Solution Space We've Brainstormed
The essential part for MDB is that when data is fetched from WT by the MDB execution layer, MDB can either direct pointers directly at the WT data in WT cache or make its own copy of the data at which to then direct pointers, so that the data remains valid if MDB decides to yield instead of fetching the next document: the data cannot move once MDB starts to use it. There are two problems with the copy solution: 1) making a copy on every getNext of documents was tried during MDB 3.0 development and caused a 2-3x increase in read latency; 2) and then attempting to only copy a document prior to a MDB yield is difficult and imprecise to predict, with the potential for worst case scenario of falling back to copying every document read.

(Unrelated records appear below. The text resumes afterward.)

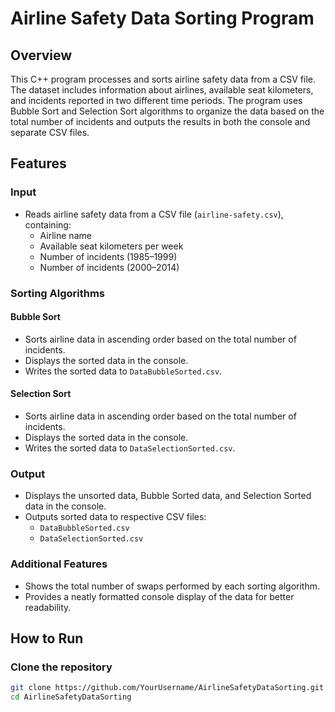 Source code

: # Airline Safety Data Sorting Program

## Overview

This C++ program processes and sorts airline safety data from a CSV file. The dataset includes information about airlines, available seat kilometers, and incidents reported in two different time periods. The program uses Bubble Sort and Selection Sort algorithms to organize the data based on the total number of incidents and outputs the results in both the console and separate CSV files.

## Features

### Input

- Reads airline safety data from a CSV file (`airline-safety.csv`), containing:
  - Airline name
  - Available seat kilometers per week
  - Number of incidents (1985–1999)
  - Number of incidents (2000–2014)

### Sorting Algorithms

#### Bubble Sort

- Sorts airline data in ascending order based on the total number of incidents.
- Displays the sorted data in the console.
- Writes the sorted data to `DataBubbleSorted.csv`.

#### Selection Sort

- Sorts airline data in ascending order based on the total number of incidents.
- Displays the sorted data in the console.
- Writes the sorted data to `DataSelectionSorted.csv`.

### Output

- Displays the unsorted data, Bubble Sorted data, and Selection Sorted data in the console.
- Outputs sorted data to respective CSV files:
  - `DataBubbleSorted.csv`
  - `DataSelectionSorted.csv`

### Additional Features

- Shows the total number of swaps performed by each sorting algorithm.
- Provides a neatly formatted console display of the data for better readability.

## How to Run

### Clone the repository

```bash
git clone https://github.com/YourUsername/AirlineSafetyDataSorting.git
cd AirlineSafetyDataSorting
```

Geert, Ian, Dianna and Keith B hopped on a zoom call to talk about this the other night, Keith being newly introduced to the problem. Some thoughts we had
- Enhance the WT cursor API to have a means of expressing that the page the cursor is pinning is in distress (WT wants to split/evict is) and needs to be unpinned.

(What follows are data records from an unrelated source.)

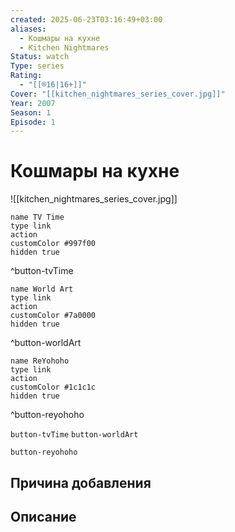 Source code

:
 ```yaml
---
created: 2025-06-23T03:16:49+03:00
aliases:
  - Кошмары на кухне
  - Kitchen Nightmares
Status: watch
Type: series
Rating:
  - "[[®️16|16+]]"
Cover: "[[kitchen_nightmares_series_cover.jpg]]"
Year: 2007
Season: 1
Episode: 1
---
```


# Кошмары на кухне

![[kitchen_nightmares_series_cover.jpg]]


```button
name TV Time
type link
action 
customColor #997f00
hidden true
```
^button-tvTime

```button
name World Art
type link
action 
customColor #7a0000
hidden true
```
^button-worldArt

```button
name ReYohoho
type link
action 
customColor #1c1c1c
hidden true
```
^button-reyohoho



`button-tvTime` `button-worldArt`

`button-reyohoho`

## Причина добавления




## Описание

- WT changes such that writers can make copies of the data page and continue as usual, ignoring the pinned page that eventually gets deleted when no longer pinned (new readers would pin newer versions of the page data).
- Data copies in the WT layer for readers, perhaps on demand with a flag, would be fine, but again this runs into the issue of how to predict a yield is coming, and how to avoid the worst case scenarios of making a copy of every document read (if yield is predicted but doesn't occur).